**Prompt**
For the entries below, the expected answer is the line with "Typescript library to", the line with "Everything you need", and every line between them, exactly as written, and nothing more.

**Task data**

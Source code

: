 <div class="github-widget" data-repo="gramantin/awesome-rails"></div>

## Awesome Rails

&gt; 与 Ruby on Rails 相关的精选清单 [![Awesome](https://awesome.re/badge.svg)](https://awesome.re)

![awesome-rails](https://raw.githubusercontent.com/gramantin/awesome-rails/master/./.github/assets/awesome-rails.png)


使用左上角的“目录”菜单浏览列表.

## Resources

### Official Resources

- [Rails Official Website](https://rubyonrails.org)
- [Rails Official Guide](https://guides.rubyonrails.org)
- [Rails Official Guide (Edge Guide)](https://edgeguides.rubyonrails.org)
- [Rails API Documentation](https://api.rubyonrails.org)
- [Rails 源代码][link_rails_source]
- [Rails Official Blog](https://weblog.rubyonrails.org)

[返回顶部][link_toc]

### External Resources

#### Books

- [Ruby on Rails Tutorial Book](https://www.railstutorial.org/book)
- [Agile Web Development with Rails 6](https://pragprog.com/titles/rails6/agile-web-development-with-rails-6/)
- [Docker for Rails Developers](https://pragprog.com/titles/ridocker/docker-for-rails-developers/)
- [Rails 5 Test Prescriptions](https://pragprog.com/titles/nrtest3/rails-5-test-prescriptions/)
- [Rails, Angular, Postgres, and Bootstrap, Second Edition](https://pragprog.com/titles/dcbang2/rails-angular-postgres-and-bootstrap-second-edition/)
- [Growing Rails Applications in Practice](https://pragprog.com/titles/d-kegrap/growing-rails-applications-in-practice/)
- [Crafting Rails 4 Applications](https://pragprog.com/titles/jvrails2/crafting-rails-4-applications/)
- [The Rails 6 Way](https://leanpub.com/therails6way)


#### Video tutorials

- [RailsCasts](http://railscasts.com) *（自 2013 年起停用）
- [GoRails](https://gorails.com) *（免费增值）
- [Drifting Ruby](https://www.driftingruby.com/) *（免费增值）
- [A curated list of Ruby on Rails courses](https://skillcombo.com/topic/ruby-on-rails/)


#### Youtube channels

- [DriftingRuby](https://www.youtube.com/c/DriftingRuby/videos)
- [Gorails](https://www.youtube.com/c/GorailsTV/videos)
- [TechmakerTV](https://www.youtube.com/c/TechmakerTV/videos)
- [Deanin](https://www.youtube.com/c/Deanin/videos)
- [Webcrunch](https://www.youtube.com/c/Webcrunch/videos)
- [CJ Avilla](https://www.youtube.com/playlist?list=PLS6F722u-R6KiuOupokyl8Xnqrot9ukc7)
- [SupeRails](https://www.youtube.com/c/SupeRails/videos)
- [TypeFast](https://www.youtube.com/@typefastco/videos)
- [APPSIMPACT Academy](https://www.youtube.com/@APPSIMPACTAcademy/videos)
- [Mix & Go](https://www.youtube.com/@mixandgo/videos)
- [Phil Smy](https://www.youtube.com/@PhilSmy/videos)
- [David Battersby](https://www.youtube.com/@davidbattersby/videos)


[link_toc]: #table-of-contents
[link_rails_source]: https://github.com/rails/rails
==
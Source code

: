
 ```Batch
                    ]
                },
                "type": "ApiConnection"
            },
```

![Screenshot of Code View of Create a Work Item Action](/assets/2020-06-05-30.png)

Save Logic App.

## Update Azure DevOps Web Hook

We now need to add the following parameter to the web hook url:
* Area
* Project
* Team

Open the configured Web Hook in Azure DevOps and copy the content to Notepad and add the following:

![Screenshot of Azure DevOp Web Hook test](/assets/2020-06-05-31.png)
...
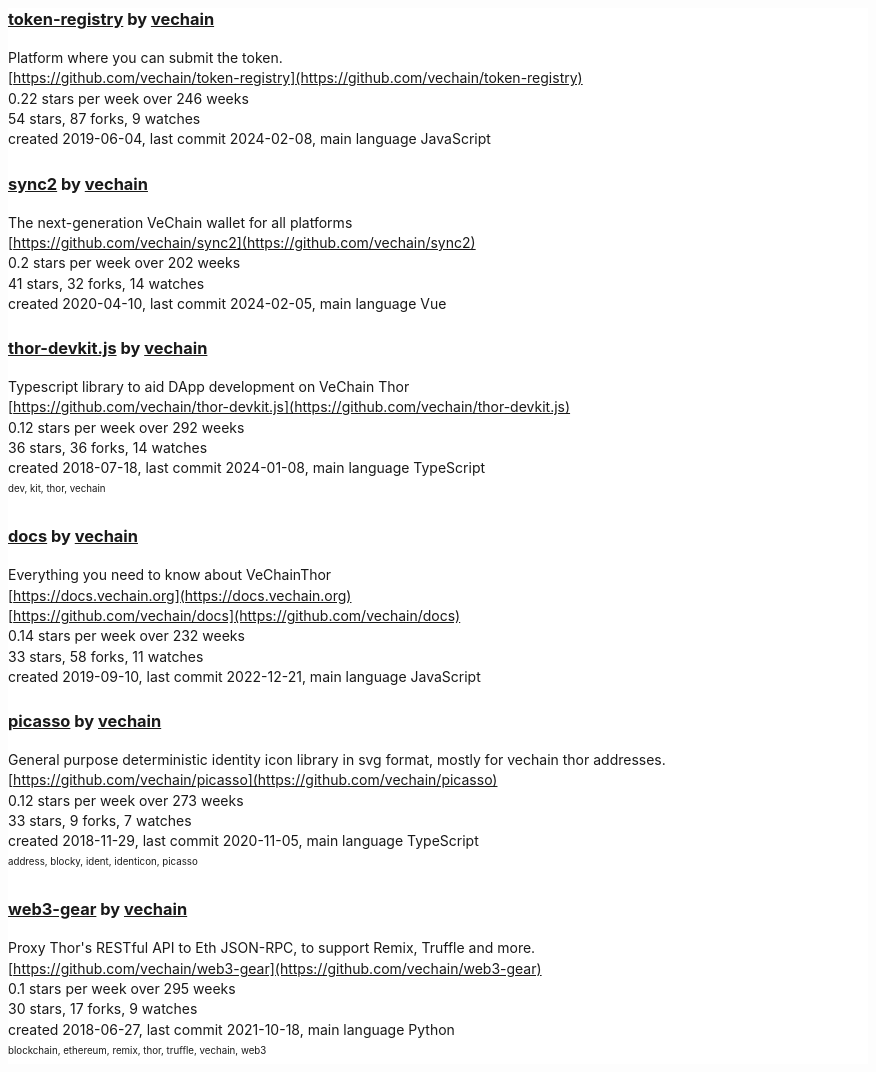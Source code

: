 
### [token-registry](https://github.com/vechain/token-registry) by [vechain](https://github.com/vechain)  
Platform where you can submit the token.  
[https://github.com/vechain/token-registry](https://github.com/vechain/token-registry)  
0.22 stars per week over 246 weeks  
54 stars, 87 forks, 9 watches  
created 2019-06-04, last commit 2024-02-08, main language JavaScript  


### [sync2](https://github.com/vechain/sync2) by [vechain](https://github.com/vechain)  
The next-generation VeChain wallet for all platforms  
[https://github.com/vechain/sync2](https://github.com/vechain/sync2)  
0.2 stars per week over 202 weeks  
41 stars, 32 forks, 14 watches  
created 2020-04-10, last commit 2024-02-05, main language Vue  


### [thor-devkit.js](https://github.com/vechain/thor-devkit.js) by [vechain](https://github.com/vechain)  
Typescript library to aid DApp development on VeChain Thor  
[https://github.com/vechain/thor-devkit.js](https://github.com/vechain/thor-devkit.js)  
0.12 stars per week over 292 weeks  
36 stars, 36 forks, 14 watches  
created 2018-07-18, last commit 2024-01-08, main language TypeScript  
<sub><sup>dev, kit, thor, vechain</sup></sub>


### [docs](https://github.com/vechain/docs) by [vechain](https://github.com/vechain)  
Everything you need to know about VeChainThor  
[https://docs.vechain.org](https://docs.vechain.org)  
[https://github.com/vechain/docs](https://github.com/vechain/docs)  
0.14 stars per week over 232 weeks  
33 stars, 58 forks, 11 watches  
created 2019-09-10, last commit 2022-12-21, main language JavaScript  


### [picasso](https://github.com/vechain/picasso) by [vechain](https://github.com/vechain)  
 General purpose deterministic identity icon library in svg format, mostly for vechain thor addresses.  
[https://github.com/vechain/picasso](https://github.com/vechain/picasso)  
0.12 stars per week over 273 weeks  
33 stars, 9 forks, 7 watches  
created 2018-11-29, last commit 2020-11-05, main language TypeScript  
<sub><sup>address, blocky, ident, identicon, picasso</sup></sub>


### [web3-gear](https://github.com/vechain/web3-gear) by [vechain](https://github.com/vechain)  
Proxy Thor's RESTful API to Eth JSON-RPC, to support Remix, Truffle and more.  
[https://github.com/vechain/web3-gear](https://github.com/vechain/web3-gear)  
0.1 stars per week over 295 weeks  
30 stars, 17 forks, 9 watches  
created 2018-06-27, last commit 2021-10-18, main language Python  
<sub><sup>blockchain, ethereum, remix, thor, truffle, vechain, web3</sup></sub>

**Response box**
Typescript library to aid DApp development on VeChain Thor  
[https://github.com/vechain/thor-devkit.js](https://github.com/vechain/thor-devkit.js)  
0.12 stars per week over 292 weeks  
36 stars, 36 forks, 14 watches  
created 2018-07-18, last commit 2024-01-08, main language TypeScript  
<sub><sup>dev, kit, thor, vechain</sup></sub>


### [docs](https://github.com/vechain/docs) by [vechain](https://github.com/vechain)  
Everything you need to know about VeChainThor  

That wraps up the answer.